Madonna aficionados, however, will find the most to decipher in “Veni Vidi Vici” and the album’s title track, two songs that show Madge at her most introspective and biographical, aspects she herself rarely touches upon (and, of course, these songs are relegated only to Rebel Heart‘s Deluxe Edition). In “Veni Vidi Vici”, Madonna actually outshines her own guest Nas by dropping verses that stroll through her past hits while commenting on her own influence with a wink and a smile:

I expressed myself

Came like a virgin down the aisle

Exposed my naked ass

And I did it with a smile

And when it came to sex

I knew I walked the borderline

And when I struck a pose

All the gay boys lost their mind

I justified my love

I made you say your little prayer

They had me crucified

You know I had to take it there

I opened up my heart

I learned the power of good-bye

I saw a ray of light

Music saved my life

Meanwhile on the strum-and-drum title track, which is easily the album’s most successful pure pop moment, she makes numerous references to her past, ranging from defying her father’s requests that she “be like the other girls” while also noting that she’s “spent some time as a narcissist” while “trying to be so provocative”. The song turns out to to be a rather rousing little anthem, but the degree to which she overtly acknowledges her past ends up feeling more human than it does cheekily self-referential.
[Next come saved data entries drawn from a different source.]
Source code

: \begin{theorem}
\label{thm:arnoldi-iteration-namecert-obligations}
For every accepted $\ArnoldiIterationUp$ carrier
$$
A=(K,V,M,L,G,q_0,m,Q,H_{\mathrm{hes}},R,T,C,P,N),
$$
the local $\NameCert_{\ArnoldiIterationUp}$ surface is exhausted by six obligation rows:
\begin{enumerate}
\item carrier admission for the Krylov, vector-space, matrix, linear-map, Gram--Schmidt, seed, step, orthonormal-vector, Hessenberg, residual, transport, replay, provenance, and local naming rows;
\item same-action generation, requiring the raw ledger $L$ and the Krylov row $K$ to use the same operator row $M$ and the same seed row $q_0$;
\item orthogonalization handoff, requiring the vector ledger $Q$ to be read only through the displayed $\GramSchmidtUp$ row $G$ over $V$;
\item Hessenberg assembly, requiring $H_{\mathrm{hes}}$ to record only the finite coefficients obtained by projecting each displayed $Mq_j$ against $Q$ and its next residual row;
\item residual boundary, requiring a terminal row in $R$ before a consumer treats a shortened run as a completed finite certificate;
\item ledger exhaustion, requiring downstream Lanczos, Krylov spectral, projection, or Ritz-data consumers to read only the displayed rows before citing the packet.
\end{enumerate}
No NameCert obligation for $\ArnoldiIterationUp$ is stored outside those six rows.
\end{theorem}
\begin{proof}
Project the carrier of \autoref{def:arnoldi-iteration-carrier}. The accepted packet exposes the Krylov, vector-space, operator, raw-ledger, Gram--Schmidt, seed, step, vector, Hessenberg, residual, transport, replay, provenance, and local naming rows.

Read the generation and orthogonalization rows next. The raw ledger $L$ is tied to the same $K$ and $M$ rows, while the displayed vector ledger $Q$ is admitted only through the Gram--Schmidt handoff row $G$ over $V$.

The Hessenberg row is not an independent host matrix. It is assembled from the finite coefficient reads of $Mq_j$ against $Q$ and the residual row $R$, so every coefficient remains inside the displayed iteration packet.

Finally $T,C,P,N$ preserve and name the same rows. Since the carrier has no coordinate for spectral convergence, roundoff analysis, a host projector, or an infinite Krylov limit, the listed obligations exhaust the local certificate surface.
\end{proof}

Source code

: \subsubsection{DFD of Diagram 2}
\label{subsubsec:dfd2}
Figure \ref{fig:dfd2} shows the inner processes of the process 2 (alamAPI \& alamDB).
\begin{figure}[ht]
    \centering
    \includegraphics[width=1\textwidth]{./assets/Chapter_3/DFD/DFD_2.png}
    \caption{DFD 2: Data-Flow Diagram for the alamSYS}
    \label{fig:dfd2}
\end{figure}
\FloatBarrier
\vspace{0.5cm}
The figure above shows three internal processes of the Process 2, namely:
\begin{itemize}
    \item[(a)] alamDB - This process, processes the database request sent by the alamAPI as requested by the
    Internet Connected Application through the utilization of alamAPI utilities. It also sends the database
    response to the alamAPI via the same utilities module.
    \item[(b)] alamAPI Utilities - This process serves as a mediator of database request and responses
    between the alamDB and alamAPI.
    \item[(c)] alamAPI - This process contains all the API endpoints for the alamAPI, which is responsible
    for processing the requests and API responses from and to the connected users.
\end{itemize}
Some folks may want to make an argument that this is in fact Madonna’s most personal album to date, and even with a Deluxe Edition that clocks in at a full 19 tracks (and a bloated Super Deluxe Edition that features a full 25), they’d actually be 100% correct.

Although “Body Shop” plays like an Ani DiFranco sex jam and “Unapologetic Bitch” strikes more than a few poses copied from the Gwen Stefani playbook, make no mistake: there are still more than a few forgettable jams on here, ranging from the generic thump of “Hold Tight” to the yawn-inducing ballad “HeartBreakCity”. Yet those who stick it out will find that even though its pleasures are more modest than iconic, Rebel Heart has a profoundly human element to it, one that paints Madonna more as a person than a product, which is in and of itself a minor miracle.

Back in 2003, she barked the phrase “What the fuck do you think you’re doing?” at downloaders despite not knowing herself what she wanted to do with her career at that point. Now, with Rebel Heart she’s dropped the overt hit-chasing to instead take on her most radical incarnation yet: that of an actual, relatable human being, flaws and all.